Again… much to catch up on.

Kun Ming –

I find a new thing to love about each place.  At first Kun Ming was a little bit of a let down from Xi’ An.  But then we went to Green Lake.  My favorite things so far on this trip have mostly been getting to interact with people.  People were walking around this lake, enjoying the day despite the rain.  Some people gathered with instruments while others would sing & perform an impromptu concert in the park.  The music was so strange & yet after a while I began to sort of “understand” the style of music, & the sense of community was wonderful.

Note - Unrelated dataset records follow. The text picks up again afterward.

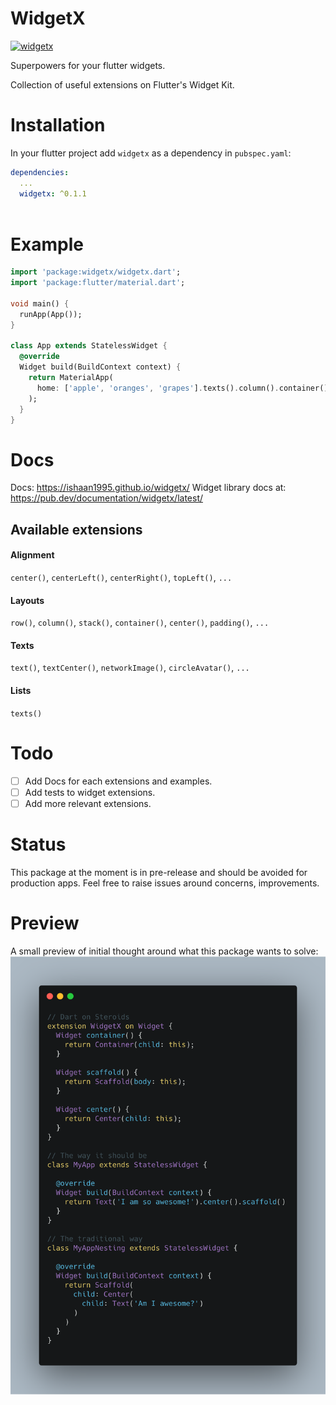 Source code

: # WidgetX
[![widgetx](https://img.shields.io/pub/v/widgetx?label=widgetx)](https://pub.dev/packages/widgetx)

Superpowers for your flutter widgets.

Collection of useful extensions on Flutter's Widget Kit.

# Installation

In your flutter project add `widgetx` as a dependency in `pubspec.yaml`:

```yml
dependencies:
  ...
  widgetx: ^0.1.1
    
```

# Example

```dart
import 'package:widgetx/widgetx.dart';
import 'package:flutter/material.dart';

void main() {
  runApp(App());
}

class App extends StatelessWidget {
  @override
  Widget build(BuildContext context) {
    return MaterialApp(
      home: ['apple', 'oranges', 'grapes'].texts().column().container(),
    );
  }
}
```

# Docs
Docs: https://ishaan1995.github.io/widgetx/
Widget library docs at: https://pub.dev/documentation/widgetx/latest/

## Available extensions

#### Alignment

`center()`, `centerLeft()`, `centerRight()`, `topLeft()`, `...`

#### Layouts
`row()`, `column()`, `stack()`, `container()`, `center()`, `padding()`, `...`

#### Texts
`text()`, `textCenter()`, `networkImage()`, `circleAvatar()`, `...`

#### Lists
`texts()`

# Todo
- [ ] Add Docs for each extensions and examples.
- [ ] Add tests to widget extensions.
- [ ] Add more relevant extensions.

# Status
This package at the moment is in pre-release and should be avoided for production apps.
Feel free to raise issues around concerns, improvements.

# Preview
A small preview of initial thought around what this package wants to solve:
![](https://raw.githubusercontent.com/ishaan1995/widgetx/master/art/carbon.png "Concept of Widget Extensions")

One thing I noticed in Kun Ming was that the older people – really older people – were especially kind to us.  I had one ancient man move & make me a place to sit on the bench so I could listen to the music.  At the same place, another teeeeeeeeeny old woman held Liz’s hand while we listened.  I was very puzzled, until I learned that Kun Ming was part of the Burma Road during World War II, and these people in Kun Ming are of the Yi minority group – the group that was involved with the Flying Tigers.  These people could remember being rescued from the Japanese during WWII.  And then, the thrill of a lifetime.  I actually met an 80 year old man who had been in the service working with the Flying Tigers.  What a piece of history.  What an amazing man.  He spoke just enough English (unlike other people in the city) that we were able to have a short conversation with him.  I was hating that Wallace didn’t get to meet him, and the gentleman didn’t want his picture made!  I hated missing the chance to document the meeting.

Dali  (6,000 ft +) –

Holy cow.  I can hardly describe the place.  This is at the foothills of the Himalayan Mountains.   We started with going to a tie-dye “factory.”  This was really just a few women, most of them old, sitting in huts.  They stitch designs into the fabric & then use real indigo plants to die the fabric.  Wow.  The work is incredible.  I was in heaven there.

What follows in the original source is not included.